**Problem to solve:**
All records are to be printed exactly as they appear.

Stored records

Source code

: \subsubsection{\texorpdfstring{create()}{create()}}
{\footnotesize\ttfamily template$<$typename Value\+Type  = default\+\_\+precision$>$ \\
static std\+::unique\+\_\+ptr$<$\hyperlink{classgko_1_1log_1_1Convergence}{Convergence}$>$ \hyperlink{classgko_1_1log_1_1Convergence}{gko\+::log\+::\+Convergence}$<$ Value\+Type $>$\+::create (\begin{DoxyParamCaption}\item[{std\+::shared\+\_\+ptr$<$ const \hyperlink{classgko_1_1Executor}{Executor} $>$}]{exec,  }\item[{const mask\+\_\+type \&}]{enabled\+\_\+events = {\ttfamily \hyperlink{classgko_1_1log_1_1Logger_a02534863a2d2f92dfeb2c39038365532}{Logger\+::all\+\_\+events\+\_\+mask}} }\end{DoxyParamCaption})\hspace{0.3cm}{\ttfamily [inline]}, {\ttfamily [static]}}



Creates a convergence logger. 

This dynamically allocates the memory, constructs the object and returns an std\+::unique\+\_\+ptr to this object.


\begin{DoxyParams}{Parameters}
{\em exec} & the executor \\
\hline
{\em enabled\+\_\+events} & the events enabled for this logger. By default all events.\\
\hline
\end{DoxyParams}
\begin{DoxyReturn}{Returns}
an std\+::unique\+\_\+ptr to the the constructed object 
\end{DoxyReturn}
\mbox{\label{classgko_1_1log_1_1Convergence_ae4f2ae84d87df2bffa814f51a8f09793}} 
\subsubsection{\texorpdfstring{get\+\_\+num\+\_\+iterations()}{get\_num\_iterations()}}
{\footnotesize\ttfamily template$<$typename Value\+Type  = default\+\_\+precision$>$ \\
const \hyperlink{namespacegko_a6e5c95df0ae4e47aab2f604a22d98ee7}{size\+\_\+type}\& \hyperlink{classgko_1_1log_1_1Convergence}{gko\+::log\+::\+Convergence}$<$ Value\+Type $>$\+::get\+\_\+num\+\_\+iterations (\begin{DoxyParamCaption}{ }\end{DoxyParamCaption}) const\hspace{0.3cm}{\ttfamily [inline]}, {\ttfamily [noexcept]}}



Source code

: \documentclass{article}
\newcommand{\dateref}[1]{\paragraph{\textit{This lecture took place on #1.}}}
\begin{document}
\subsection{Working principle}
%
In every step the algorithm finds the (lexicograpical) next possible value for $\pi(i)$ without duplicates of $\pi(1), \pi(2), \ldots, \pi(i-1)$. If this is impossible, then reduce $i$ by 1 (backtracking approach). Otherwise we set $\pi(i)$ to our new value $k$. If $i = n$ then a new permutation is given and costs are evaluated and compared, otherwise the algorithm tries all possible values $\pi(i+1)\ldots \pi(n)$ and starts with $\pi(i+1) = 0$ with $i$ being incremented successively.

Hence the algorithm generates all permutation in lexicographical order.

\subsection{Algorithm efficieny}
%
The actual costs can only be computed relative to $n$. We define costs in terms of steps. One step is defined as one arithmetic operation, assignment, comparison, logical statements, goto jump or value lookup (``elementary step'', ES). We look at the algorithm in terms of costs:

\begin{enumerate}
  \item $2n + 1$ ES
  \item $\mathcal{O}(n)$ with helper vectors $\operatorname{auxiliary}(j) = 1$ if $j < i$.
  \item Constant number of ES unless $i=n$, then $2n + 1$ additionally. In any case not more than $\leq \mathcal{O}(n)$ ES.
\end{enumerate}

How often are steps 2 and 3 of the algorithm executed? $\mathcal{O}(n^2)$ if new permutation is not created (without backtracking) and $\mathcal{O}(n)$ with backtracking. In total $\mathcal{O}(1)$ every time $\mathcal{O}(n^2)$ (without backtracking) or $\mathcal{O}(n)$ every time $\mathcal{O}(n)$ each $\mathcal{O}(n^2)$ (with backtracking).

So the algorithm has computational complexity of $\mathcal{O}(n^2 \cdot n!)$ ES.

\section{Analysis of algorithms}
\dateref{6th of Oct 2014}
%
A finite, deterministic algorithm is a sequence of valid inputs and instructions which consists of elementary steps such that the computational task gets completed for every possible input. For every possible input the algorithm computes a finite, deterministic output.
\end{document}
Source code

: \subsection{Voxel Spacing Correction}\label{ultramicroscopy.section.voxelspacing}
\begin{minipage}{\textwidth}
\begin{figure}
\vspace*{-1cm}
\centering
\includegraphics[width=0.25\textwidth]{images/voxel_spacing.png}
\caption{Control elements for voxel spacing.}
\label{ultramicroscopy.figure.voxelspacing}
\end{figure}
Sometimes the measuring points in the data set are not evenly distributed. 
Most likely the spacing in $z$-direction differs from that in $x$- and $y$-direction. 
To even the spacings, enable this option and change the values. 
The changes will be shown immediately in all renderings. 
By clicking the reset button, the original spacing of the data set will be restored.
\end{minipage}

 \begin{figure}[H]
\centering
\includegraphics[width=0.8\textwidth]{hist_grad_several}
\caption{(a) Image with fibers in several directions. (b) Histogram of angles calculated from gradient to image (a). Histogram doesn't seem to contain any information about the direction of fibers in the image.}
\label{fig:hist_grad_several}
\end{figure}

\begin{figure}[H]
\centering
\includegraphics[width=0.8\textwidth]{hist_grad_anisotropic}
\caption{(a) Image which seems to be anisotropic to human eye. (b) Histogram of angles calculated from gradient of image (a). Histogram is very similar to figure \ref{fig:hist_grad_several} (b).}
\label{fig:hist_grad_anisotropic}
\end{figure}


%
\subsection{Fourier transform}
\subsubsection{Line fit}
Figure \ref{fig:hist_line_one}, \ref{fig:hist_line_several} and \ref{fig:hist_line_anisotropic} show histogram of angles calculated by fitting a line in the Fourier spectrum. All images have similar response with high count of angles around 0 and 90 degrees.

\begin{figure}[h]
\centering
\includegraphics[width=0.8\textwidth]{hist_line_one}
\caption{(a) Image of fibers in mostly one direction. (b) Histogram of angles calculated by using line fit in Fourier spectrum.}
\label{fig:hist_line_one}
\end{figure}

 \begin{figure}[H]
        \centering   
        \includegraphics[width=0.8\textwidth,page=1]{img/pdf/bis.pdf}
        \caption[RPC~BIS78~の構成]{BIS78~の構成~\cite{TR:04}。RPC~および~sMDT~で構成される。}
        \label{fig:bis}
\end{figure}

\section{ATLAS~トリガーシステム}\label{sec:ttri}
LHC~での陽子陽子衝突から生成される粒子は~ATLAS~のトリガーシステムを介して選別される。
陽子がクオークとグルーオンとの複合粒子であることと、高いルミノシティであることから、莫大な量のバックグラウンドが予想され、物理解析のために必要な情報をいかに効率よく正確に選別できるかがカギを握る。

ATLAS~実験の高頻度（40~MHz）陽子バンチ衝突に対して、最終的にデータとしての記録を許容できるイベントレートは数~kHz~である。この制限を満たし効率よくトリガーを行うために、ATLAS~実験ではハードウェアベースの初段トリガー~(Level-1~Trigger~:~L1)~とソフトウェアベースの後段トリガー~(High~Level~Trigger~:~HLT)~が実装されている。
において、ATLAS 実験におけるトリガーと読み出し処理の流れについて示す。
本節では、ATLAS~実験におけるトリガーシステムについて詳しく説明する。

**Solution to the exercise:**
Source code

: \subsubsection{\texorpdfstring{create()}{create()}}
{\footnotesize\ttfamily template$<$typename Value\+Type  = default\+\_\+precision$>$ \\
static std\+::unique\+\_\+ptr$<$\hyperlink{classgko_1_1log_1_1Convergence}{Convergence}$>$ \hyperlink{classgko_1_1log_1_1Convergence}{gko\+::log\+::\+Convergence}$<$ Value\+Type $>$\+::create (\begin{DoxyParamCaption}\item[{std\+::shared\+\_\+ptr$<$ const \hyperlink{classgko_1_1Executor}{Executor} $>$}]{exec,  }\item[{const mask\+\_\+type \&}]{enabled\+\_\+events = {\ttfamily \hyperlink{classgko_1_1log_1_1Logger_a02534863a2d2f92dfeb2c39038365532}{Logger\+::all\+\_\+events\+\_\+mask}} }\end{DoxyParamCaption})\hspace{0.3cm}{\ttfamily [inline]}, {\ttfamily [static]}}



Creates a convergence logger. 

This dynamically allocates the memory, constructs the object and returns an std\+::unique\+\_\+ptr to this object.


\begin{DoxyParams}{Parameters}
{\em exec} & the executor \\
\hline
{\em enabled\+\_\+events} & the events enabled for this logger. By default all events.\\
\hline
\end{DoxyParams}
\begin{DoxyReturn}{Returns}
an std\+::unique\+\_\+ptr to the the constructed object 
\end{DoxyReturn}
\mbox{\label{classgko_1_1log_1_1Convergence_ae4f2ae84d87df2bffa814f51a8f09793}} 
\subsubsection{\texorpdfstring{get\+\_\+num\+\_\+iterations()}{get\_num\_iterations()}}
{\footnotesize\ttfamily template$<$typename Value\+Type  = default\+\_\+precision$>$ \\
const \hyperlink{namespacegko_a6e5c95df0ae4e47aab2f604a22d98ee7}{size\+\_\+type}\& \hyperlink{classgko_1_1log_1_1Convergence}{gko\+::log\+::\+Convergence}$<$ Value\+Type $>$\+::get\+\_\+num\+\_\+iterations (\begin{DoxyParamCaption}{ }\end{DoxyParamCaption}) const\hspace{0.3cm}{\ttfamily [inline]}, {\ttfamily [noexcept]}}



Source code

: \documentclass{article}
\newcommand{\dateref}[1]{\paragraph{\textit{This lecture took place on #1.}}}
\begin{document}
\subsection{Working principle}
%
In every step the algorithm finds the (lexicograpical) next possible value for $\pi(i)$ without duplicates of $\pi(1), \pi(2), \ldots, \pi(i-1)$. If this is impossible, then reduce $i$ by 1 (backtracking approach). Otherwise we set $\pi(i)$ to our new value $k$. If $i = n$ then a new permutation is given and costs are evaluated and compared, otherwise the algorithm tries all possible values $\pi(i+1)\ldots \pi(n)$ and starts with $\pi(i+1) = 0$ with $i$ being incremented successively.

Hence the algorithm generates all permutation in lexicographical order.

\subsection{Algorithm efficieny}
%
The actual costs can only be computed relative to $n$. We define costs in terms of steps. One step is defined as one arithmetic operation, assignment, comparison, logical statements, goto jump or value lookup (``elementary step'', ES). We look at the algorithm in terms of costs:

\begin{enumerate}
  \item $2n + 1$ ES
  \item $\mathcal{O}(n)$ with helper vectors $\operatorname{auxiliary}(j) = 1$ if $j < i$.
  \item Constant number of ES unless $i=n$, then $2n + 1$ additionally. In any case not more than $\leq \mathcal{O}(n)$ ES.
\end{enumerate}

How often are steps 2 and 3 of the algorithm executed? $\mathcal{O}(n^2)$ if new permutation is not created (without backtracking) and $\mathcal{O}(n)$ with backtracking. In total $\mathcal{O}(1)$ every time $\mathcal{O}(n^2)$ (without backtracking) or $\mathcal{O}(n)$ every time $\mathcal{O}(n)$ each $\mathcal{O}(n^2)$ (with backtracking).

So the algorithm has computational complexity of $\mathcal{O}(n^2 \cdot n!)$ ES.

\section{Analysis of algorithms}
\dateref{6th of Oct 2014}
%
A finite, deterministic algorithm is a sequence of valid inputs and instructions which consists of elementary steps such that the computational task gets completed for every possible input. For every possible input the algorithm computes a finite, deterministic output.
\end{document}
Source code

: \subsection{Voxel Spacing Correction}\label{ultramicroscopy.section.voxelspacing}
\begin{minipage}{\textwidth}
\begin{figure}
\vspace*{-1cm}
\centering
\includegraphics[width=0.25\textwidth]{images/voxel_spacing.png}
\caption{Control elements for voxel spacing.}
\label{ultramicroscopy.figure.voxelspacing}
\end{figure}
Sometimes the measuring points in the data set are not evenly distributed. 
Most likely the spacing in $z$-direction differs from that in $x$- and $y$-direction. 
To even the spacings, enable this option and change the values. 
The changes will be shown immediately in all renderings. 
By clicking the reset button, the original spacing of the data set will be restored.
\end{minipage}

 \begin{figure}[H]
\centering
\includegraphics[width=0.8\textwidth]{hist_grad_several}
\caption{(a) Image with fibers in several directions. (b) Histogram of angles calculated from gradient to image (a). Histogram doesn't seem to contain any information about the direction of fibers in the image.}
\label{fig:hist_grad_several}
\end{figure}

\begin{figure}[H]
\centering
\includegraphics[width=0.8\textwidth]{hist_grad_anisotropic}
\caption{(a) Image which seems to be anisotropic to human eye. (b) Histogram of angles calculated from gradient of image (a). Histogram is very similar to figure \ref{fig:hist_grad_several} (b).}
\label{fig:hist_grad_anisotropic}
\end{figure}


%
\subsection{Fourier transform}
\subsubsection{Line fit}
Figure \ref{fig:hist_line_one}, \ref{fig:hist_line_several} and \ref{fig:hist_line_anisotropic} show histogram of angles calculated by fitting a line in the Fourier spectrum. All images have similar response with high count of angles around 0 and 90 degrees.

\begin{figure}[h]
\centering
\includegraphics[width=0.8\textwidth]{hist_line_one}
\caption{(a) Image of fibers in mostly one direction. (b) Histogram of angles calculated by using line fit in Fourier spectrum.}
\label{fig:hist_line_one}
\end{figure}

 \begin{figure}[H]
        \centering   
        \includegraphics[width=0.8\textwidth,page=1]{img/pdf/bis.pdf}
        \caption[RPC~BIS78~の構成]{BIS78~の構成~\cite{TR:04}。RPC~および~sMDT~で構成される。}
        \label{fig:bis}
\end{figure}

\section{ATLAS~トリガーシステム}\label{sec:ttri}
LHC~での陽子陽子衝突から生成される粒子は~ATLAS~のトリガーシステムを介して選別される。
陽子がクオークとグルーオンとの複合粒子であることと、高いルミノシティであることから、莫大な量のバックグラウンドが予想され、物理解析のために必要な情報をいかに効率よく正確に選別できるかがカギを握る。

ATLAS~実験の高頻度（40~MHz）陽子バンチ衝突に対して、最終的にデータとしての記録を許容できるイベントレートは数~kHz~である。この制限を満たし効率よくトリガーを行うために、ATLAS~実験ではハードウェアベースの初段トリガー~(Level-1~Trigger~:~L1)~とソフトウェアベースの後段トリガー~(High~Level~Trigger~:~HLT)~が実装されている。
において、ATLAS 実験におけるトリガーと読み出し処理の流れについて示す。
本節では、ATLAS~実験におけるトリガーシステムについて詳しく説明する。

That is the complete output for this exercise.